From the question stem, we are looking for the last scenario, and Mitch´s solution is validated.
Let me present an alternate solution, using not only algebraic operations, but only algebraic arguments/insights. (We offer this problem in our SECOND class... no Analytic Geometry yet!)
\(? = A \cdot B\,\,\,\,\left( {{\rm{system}}\,\,{\rm{with}}\,\,{\rm{more}}\,\,{\rm{than}}\,\,{\rm{one}}\,\,{\rm{solution}}} \right)\)
\(\left\{ \matrix{\\
\,2\left( {x + y} \right) - A = 0 \hfill \cr \\
\,3x + By - 6 = 0 \hfill \cr} \right.\,\,\,\,\, \cong \,\,\,\,\,\left\{ \matrix{\\
\,2x + 2y = A\,\,\,\left( { \cdot \,3} \right) \hfill \cr \\
\,3x + By = 6\,\,\,\left( { \cdot \,2} \right) \hfill \cr} \right.\,\,\,\,\, \cong \,\,\,\,\,\left\{ \matrix{\\
\,6x + 6y = 3A\,\,\left( * \right) \hfill \cr \\
\,6x + 2By = 12 \hfill \cr} \right.\,\,\,\,\,\mathop \Rightarrow \limits^{\left( - \right)} \,\,\,\,\,y\left( {6 - 2B} \right) = 3\left( {A - 4} \right)\,\,\,\,\left( {**} \right)\)

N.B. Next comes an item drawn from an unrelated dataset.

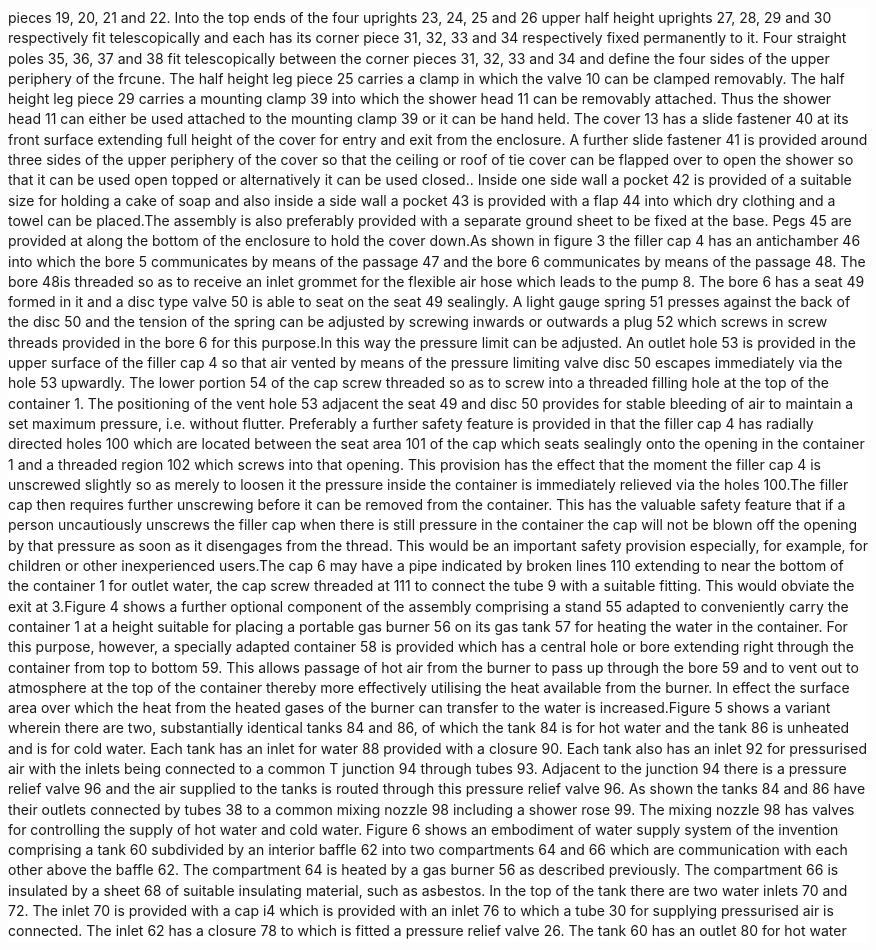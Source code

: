 pieces 19, 20, 21 and 22. Into the top ends of the four uprights 23, 24, 25 and 26 upper half height uprights 27, 28, 29 and 30 respectively fit telescopically and each has its corner piece 31, 32, 33 and 34 respectively fixed permanently to it. Four straight poles 35, 36, 37 and 38 fit telescopically between the corner pieces 31, 32, 33 and 34 and define the four sides of the upper periphery of the frcune. The half height leg piece 25 carries a clamp in which the valve 10 can be clamped removably. The half height leg piece 29 carries a mounting clamp 39 into which the shower head 11 can be removably attached. Thus the shower head 11 can either be used attached to the mounting clamp 39 or it can be hand held. The cover 13 has a slide fastener 40 at its front surface extending full height of the cover for entry and exit from the enclosure. A further slide fastener 41 is provided around three sides of the upper periphery of the cover so that the ceiling or roof of tie cover can be flapped over to open the shower so that it can be used open topped or alternatively it can be used closed.. Inside one side wall a pocket 42 is provided of a suitable size for holding a cake of soap and also inside a side wall a pocket 43 is provided with a flap 44 into which dry clothing and a towel can be placed.The assembly is also preferably provided with a separate ground sheet to be fixed at the base. Pegs 45 are provided at along the bottom of the enclosure to hold the cover down.As shown in figure 3 the filler cap 4 has an antichamber 46 into which the bore 5 communicates by means of the passage 47 and the bore 6 communicates by means of the passage 48. The bore 48is threaded so as to receive an inlet grommet for the flexible air hose which leads to the pump 8. The bore 6 has a seat 49 formed in it and a disc type valve 50 is able to seat on the seat 49 sealingly. A light gauge spring 51 presses against the back of the disc 50 and the tension of the spring can be adjusted by screwing inwards or outwards a plug 52 which screws in screw threads provided in the bore 6 for this purpose.In this way the pressure limit can be adjusted. An outlet hole 53 is provided in the upper surface of the filler cap 4 so that air vented by means of the pressure limiting valve disc 50 escapes immediately via the hole 53 upwardly. The lower portion 54 of the cap screw threaded so as to screw into a threaded filling hole at the top of the container 1. The positioning of the vent hole 53 adjacent the seat 49 and disc 50 provides for stable bleeding of air to maintain a set maximum pressure, i.e. without flutter. Preferably a further safety feature is provided in that the filler cap 4 has radially directed holes 100 which are located between the seat area 101 of the cap which seats sealingly onto the opening in the container 1 and a threaded region 102 which screws into that opening. This provision has the effect that the moment the filler cap 4 is unscrewed slightly so as merely to loosen it the pressure inside the container is immediately relieved via the holes 100.The filler cap then requires further unscrewing before it can be removed from the container. This has the valuable safety feature that if a person uncautiously unscrews the filler cap when there is still pressure in the container the cap will not be blown off the opening by that pressure as soon as it disengages from the thread. This would be an important safety provision especially, for example, for children or other inexperienced users.The cap 6 may have a pipe indicated by broken lines 110 extending to near the bottom of the container 1 for outlet water, the cap screw threaded at 111 to connect the tube 9 with a suitable fitting. This would obviate the exit at 3.Figure 4 shows a further optional component of the assembly comprising a stand 55 adapted to conveniently carry the container 1 at a height suitable for placing a portable gas burner 56 on its gas tank 57 for heating the water in the container. For this purpose, however, a specially adapted container 58 is provided which has a central hole or bore extending right through the container from top to bottom 59. This allows passage of hot air from the burner to pass up through the bore 59 and to vent out to atmosphere at the top of the container thereby more effectively utilising the heat available from the burner. In effect the surface area over which the heat from the heated gases of the burner can transfer to the water is increased.Figure 5 shows a variant wherein there are two, substantially identical tanks 84 and 86, of which the tank 84 is for hot water and the tank 86 is unheated and is for cold water. Each tank has an inlet for water 88 provided with a closure 90. Each tank also has an inlet 92 for pressurised air with the inlets being connected to a common T junction 94 through tubes 93. Adjacent to the junction 94 there is a pressure relief valve 96 and the air supplied to the tanks is routed through this pressure relief valve 96. As shown the tanks 84 and 86 have their outlets connected by tubes 38 to a common mixing nozzle 98 including a shower rose 99. The mixing nozzle 98 has valves for controlling the supply of hot water and cold water. Figure 6 shows an embodiment of water supply system of the invention comprising a tank 60 subdivided by an interior baffle 62 into two compartments 64 and 66 which are communication with each other above the baffle 62. The compartment 64 is heated by a gas burner 56 as described previously. The compartment 66 is insulated by a sheet 68 of suitable insulating material, such as asbestos. In the top of the tank there are two water inlets 70 and 72. The inlet 70 is provided with a cap i4 which is provided with an inlet 76 to which a tube 30 for supplying pressurised air is connected. The inlet 62 has a closure 78 to which is fitted a pressure relief valve 26. The tank 60 has an outlet 80 for hot water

\(6 - 2B \ne 0\,\,\,\,\mathop \Rightarrow \limits^{\left( {**} \right)} \,\,\,\,y = {{3\left( {A - 4} \right)} \over {6 - 2B}}\,\,\,\,\,\mathop \Rightarrow \limits^{\left( * \right)} \,\,\,\,\,x = {1 \over 6}\left\{ {3A - 6\left[ {{{3\left( {A - 4} \right)} \over {6 - 2B}}} \right]} \right\}\,\,\,\,\mathop \Rightarrow \limits^{A,B\,\,{\rm{given}}} \,\,\,\,\left( {x,y} \right)\,\,\,{\rm{unique}}\,\,{\rm{solution}}\,\,\,\,\, \Rightarrow \,\,\,\,\,\,{\rm{impossible}}\)
\(6 - 2B = 0\,\,\,\, \Rightarrow \,\,\,\,B = 3\,\,\,\mathop \Rightarrow \limits^{\left( {**} \right)} \,\,\,A = 4\,\,\,\, \Rightarrow \,\,\,\,\,? = AB = 12\)
The correct answer is (B).
We follow the notations and rationale taught in the GMATH method.
Regards,
Fabio.